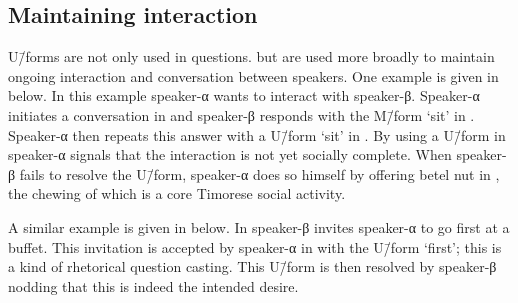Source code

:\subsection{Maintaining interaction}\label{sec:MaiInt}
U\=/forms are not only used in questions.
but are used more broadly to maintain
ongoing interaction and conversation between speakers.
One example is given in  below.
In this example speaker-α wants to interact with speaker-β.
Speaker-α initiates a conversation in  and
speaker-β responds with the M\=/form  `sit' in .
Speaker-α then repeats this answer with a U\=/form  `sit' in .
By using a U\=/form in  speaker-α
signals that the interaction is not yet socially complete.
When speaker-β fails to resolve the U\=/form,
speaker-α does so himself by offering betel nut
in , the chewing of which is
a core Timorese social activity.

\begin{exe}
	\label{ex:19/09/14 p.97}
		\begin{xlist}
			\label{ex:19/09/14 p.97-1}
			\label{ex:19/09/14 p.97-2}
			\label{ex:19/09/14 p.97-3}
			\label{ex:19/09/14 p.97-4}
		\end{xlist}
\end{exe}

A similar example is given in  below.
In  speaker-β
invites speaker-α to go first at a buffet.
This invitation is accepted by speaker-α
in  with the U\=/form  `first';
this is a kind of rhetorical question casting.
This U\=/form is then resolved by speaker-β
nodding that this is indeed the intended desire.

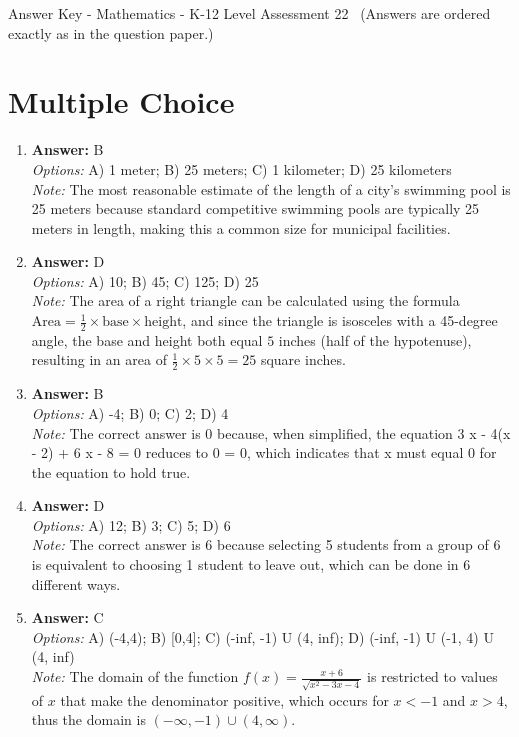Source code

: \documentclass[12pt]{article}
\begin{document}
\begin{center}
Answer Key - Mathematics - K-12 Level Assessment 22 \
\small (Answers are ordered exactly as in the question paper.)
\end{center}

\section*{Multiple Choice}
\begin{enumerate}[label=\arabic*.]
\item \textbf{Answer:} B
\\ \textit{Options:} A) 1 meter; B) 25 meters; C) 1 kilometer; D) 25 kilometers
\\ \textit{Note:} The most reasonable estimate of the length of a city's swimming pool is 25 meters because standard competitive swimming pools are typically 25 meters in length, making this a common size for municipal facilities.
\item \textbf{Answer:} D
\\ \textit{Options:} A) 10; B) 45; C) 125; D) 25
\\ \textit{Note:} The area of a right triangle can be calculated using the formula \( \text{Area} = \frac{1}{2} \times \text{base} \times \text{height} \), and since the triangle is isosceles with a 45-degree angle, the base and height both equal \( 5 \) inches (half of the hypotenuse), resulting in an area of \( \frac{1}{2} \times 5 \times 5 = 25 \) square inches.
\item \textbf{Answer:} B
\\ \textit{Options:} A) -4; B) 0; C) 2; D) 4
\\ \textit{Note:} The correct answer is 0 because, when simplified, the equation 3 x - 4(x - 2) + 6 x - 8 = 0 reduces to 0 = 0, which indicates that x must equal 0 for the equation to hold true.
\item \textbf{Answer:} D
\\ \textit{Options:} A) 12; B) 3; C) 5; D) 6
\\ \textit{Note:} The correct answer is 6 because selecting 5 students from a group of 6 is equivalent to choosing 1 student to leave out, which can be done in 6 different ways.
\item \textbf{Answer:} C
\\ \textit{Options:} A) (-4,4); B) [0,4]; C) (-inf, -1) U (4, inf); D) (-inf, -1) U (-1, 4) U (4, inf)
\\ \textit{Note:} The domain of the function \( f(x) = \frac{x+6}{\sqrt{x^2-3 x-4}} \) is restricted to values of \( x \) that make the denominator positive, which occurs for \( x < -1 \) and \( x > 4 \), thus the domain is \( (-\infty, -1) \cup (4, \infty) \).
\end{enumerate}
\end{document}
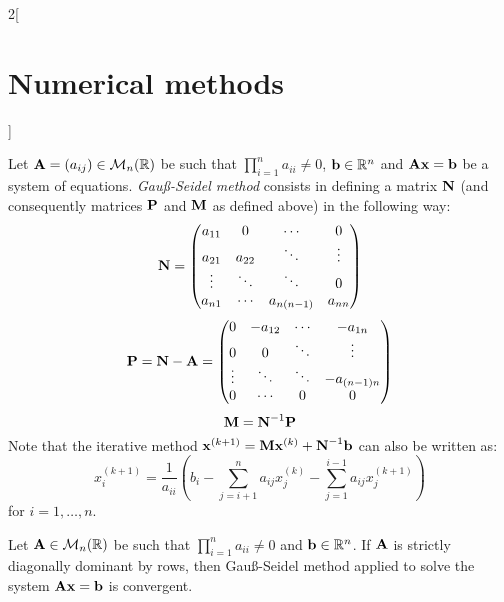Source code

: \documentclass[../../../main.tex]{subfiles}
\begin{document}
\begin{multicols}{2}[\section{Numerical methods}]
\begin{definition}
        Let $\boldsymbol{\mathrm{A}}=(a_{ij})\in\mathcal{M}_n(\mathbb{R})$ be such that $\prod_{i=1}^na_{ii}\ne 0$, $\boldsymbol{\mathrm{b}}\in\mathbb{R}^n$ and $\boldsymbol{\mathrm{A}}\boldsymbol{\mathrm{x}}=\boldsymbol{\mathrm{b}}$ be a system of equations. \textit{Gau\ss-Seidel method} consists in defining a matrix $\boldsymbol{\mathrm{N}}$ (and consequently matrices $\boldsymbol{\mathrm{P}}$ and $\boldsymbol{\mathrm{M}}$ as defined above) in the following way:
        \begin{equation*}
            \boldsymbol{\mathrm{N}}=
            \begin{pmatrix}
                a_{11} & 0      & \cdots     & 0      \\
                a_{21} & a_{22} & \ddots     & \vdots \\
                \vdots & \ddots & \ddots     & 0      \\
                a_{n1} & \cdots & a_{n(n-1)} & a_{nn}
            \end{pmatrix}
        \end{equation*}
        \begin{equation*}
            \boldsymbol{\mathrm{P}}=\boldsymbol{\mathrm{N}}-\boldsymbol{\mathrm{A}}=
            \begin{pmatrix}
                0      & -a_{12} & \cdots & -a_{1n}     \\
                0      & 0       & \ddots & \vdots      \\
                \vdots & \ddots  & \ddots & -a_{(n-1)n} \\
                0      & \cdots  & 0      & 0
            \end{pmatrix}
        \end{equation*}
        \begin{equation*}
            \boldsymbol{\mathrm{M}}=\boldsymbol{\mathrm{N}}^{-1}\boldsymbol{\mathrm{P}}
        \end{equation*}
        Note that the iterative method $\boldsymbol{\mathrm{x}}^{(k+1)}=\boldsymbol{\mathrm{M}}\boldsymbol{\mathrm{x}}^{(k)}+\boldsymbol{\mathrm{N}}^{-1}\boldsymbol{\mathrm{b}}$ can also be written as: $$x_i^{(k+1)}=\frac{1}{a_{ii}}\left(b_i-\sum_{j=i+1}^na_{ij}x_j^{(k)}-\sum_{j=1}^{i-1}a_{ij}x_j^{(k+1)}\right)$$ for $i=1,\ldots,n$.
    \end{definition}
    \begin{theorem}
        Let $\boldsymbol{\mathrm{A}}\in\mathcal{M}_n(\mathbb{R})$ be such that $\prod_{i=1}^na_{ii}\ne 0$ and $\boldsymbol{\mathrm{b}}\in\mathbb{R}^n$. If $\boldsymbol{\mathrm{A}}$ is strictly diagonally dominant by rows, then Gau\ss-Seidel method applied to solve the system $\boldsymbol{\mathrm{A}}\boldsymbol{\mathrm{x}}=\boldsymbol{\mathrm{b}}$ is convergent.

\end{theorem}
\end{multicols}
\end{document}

--------------------------------------------------

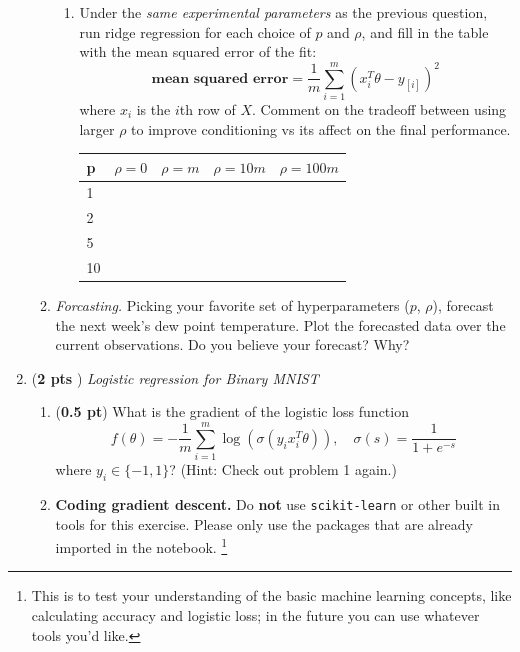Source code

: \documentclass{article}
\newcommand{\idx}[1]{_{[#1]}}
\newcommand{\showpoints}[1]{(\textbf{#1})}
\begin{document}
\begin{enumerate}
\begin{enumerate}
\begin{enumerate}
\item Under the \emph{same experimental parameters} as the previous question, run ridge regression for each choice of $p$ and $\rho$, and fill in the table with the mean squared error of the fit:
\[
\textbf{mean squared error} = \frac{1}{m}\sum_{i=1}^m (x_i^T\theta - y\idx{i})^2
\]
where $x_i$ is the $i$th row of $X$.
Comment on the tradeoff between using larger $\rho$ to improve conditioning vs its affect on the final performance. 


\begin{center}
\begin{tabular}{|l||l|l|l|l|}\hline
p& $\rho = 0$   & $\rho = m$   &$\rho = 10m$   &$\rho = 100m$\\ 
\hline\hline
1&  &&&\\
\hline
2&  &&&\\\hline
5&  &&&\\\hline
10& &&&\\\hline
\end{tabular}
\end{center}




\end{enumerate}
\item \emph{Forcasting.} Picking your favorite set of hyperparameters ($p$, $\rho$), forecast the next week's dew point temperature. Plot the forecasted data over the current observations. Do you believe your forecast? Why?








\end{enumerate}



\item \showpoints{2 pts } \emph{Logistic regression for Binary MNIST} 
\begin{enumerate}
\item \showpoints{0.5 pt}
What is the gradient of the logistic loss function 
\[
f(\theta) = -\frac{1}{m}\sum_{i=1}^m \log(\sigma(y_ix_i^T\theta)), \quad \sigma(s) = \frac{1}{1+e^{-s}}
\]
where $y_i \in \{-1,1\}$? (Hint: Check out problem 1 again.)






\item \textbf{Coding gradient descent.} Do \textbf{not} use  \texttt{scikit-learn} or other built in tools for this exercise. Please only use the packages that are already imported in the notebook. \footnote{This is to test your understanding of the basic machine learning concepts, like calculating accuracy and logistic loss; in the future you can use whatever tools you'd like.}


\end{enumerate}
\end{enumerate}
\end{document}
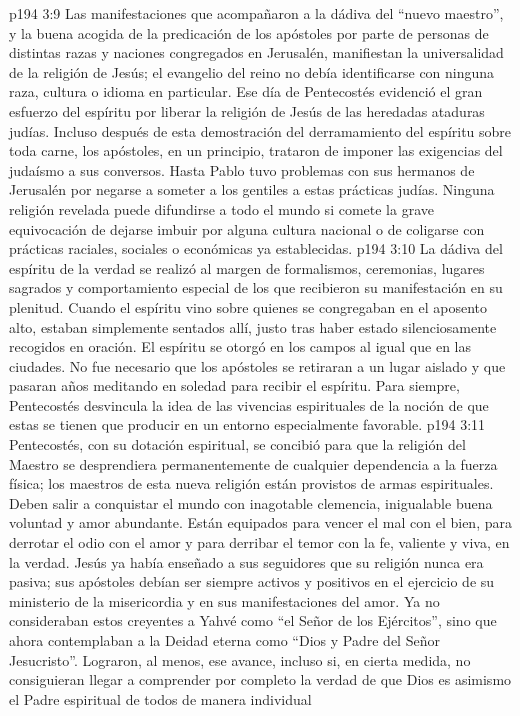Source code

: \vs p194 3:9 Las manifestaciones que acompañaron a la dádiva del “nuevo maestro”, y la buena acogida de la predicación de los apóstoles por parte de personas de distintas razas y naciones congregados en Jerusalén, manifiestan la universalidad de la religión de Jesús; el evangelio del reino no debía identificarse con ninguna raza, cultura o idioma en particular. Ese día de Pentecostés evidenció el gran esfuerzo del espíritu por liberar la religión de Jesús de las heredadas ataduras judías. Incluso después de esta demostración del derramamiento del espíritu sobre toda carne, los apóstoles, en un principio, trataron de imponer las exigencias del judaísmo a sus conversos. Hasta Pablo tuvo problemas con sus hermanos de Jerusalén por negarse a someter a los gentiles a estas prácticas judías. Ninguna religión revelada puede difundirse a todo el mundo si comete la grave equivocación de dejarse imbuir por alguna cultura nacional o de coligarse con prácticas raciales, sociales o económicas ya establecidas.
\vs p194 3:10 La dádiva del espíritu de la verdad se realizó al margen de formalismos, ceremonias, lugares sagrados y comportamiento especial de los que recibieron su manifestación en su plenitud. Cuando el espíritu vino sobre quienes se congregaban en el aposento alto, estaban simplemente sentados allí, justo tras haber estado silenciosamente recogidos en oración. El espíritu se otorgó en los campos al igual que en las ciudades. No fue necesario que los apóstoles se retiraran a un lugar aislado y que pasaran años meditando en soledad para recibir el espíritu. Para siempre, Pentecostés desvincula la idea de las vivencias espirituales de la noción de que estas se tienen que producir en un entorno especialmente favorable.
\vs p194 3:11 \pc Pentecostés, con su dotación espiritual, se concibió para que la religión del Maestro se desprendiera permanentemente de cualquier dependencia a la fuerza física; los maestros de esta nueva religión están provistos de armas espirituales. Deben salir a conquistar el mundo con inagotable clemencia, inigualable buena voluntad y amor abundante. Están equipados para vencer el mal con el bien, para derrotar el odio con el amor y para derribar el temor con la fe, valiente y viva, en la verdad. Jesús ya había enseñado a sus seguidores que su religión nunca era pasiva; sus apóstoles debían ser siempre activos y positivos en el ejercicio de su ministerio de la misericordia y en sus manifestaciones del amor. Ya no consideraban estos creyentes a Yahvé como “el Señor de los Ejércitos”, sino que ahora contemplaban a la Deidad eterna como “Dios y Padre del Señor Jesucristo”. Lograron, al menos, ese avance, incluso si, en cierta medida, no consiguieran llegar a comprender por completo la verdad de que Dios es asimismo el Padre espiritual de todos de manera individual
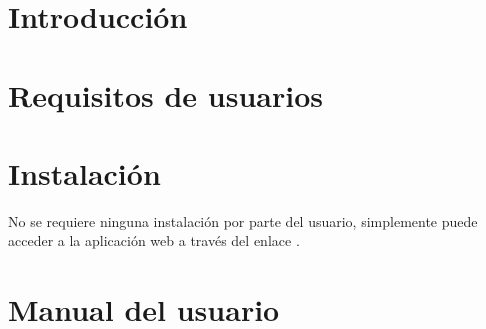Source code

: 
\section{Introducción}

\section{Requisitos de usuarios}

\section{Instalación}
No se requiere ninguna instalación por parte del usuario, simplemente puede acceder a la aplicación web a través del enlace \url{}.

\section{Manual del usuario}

--------------------------------------------------

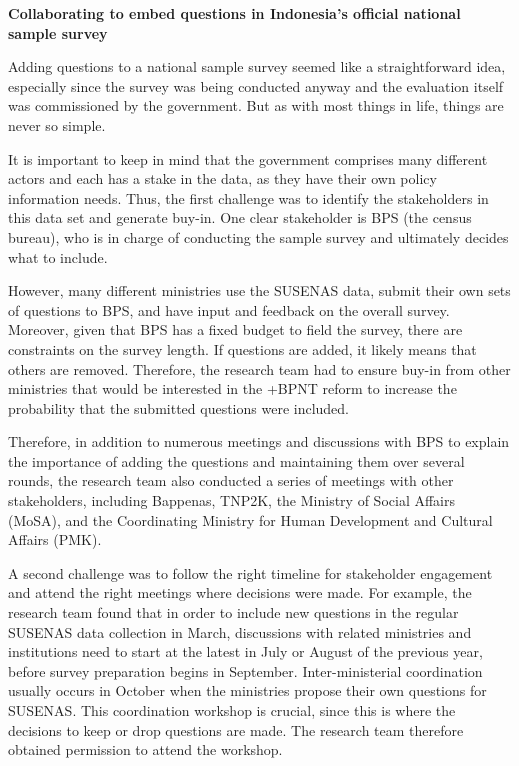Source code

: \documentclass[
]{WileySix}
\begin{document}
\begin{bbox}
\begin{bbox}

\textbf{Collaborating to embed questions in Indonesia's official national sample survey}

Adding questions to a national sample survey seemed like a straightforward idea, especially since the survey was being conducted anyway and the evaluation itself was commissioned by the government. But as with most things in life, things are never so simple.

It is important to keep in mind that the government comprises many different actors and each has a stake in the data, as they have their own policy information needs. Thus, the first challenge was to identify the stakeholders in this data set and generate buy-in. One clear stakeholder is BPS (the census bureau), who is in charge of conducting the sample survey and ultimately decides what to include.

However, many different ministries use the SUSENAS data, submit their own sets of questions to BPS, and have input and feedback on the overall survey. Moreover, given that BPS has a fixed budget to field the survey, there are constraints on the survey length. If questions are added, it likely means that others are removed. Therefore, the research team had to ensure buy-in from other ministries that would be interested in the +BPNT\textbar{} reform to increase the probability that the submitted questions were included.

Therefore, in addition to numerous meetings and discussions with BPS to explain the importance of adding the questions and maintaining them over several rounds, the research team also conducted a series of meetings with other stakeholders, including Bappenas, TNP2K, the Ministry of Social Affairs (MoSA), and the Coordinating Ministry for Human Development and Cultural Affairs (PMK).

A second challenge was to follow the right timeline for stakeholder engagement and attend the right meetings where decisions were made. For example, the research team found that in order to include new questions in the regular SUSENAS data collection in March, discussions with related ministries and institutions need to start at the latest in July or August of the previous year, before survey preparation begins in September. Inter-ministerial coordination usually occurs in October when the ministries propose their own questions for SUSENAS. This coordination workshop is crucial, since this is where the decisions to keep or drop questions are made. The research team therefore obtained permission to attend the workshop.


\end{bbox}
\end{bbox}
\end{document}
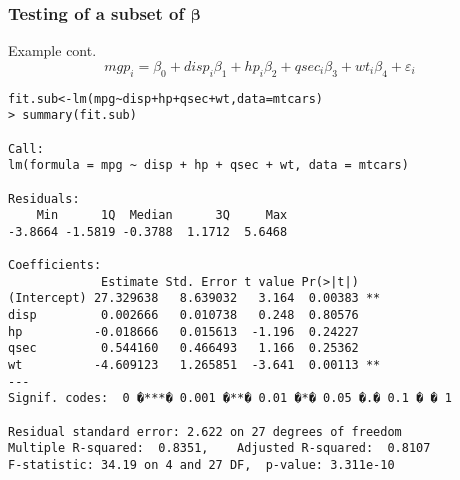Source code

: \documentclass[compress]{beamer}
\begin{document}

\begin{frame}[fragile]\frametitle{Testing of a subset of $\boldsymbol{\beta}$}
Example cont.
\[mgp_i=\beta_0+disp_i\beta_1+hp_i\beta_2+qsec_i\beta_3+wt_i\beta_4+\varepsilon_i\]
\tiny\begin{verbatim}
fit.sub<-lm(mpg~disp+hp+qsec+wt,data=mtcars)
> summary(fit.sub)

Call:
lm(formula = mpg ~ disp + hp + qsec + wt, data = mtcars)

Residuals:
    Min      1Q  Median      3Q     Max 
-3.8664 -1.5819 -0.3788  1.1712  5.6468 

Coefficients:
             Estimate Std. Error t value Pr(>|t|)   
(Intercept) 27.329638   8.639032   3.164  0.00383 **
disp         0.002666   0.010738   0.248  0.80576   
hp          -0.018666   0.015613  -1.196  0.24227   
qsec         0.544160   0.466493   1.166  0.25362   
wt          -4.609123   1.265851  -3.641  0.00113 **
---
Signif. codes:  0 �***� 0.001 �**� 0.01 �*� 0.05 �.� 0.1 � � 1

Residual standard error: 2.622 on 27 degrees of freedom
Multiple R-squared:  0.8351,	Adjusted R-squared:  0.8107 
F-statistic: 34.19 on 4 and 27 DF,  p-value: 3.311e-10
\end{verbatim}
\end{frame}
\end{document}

--------------------------------------------------

Reprint exactly the lines above that start at the one with "10& &&&\\\hline" and end at the one with "where $y_i \in", keeping both and adding none.

> EXERCISE RESPONSE
10& &&&\\\hline
\end{tabular}
\end{center}




\end{enumerate}
\item \emph{Forcasting.} Picking your favorite set of hyperparameters ($p$, $\rho$), forecast the next week's dew point temperature. Plot the forecasted data over the current observations. Do you believe your forecast? Why?








\end{enumerate}



\item \showpoints{2 pts } \emph{Logistic regression for Binary MNIST} 
\begin{enumerate}
\item \showpoints{0.5 pt}
What is the gradient of the logistic loss function 
\[
f(\theta) = -\frac{1}{m}\sum_{i=1}^m \log(\sigma(y_ix_i^T\theta)), \quad \sigma(s) = \frac{1}{1+e^{-s}}
\]
where $y_i \in \{-1,1\}$? (Hint: Check out problem 1 again.)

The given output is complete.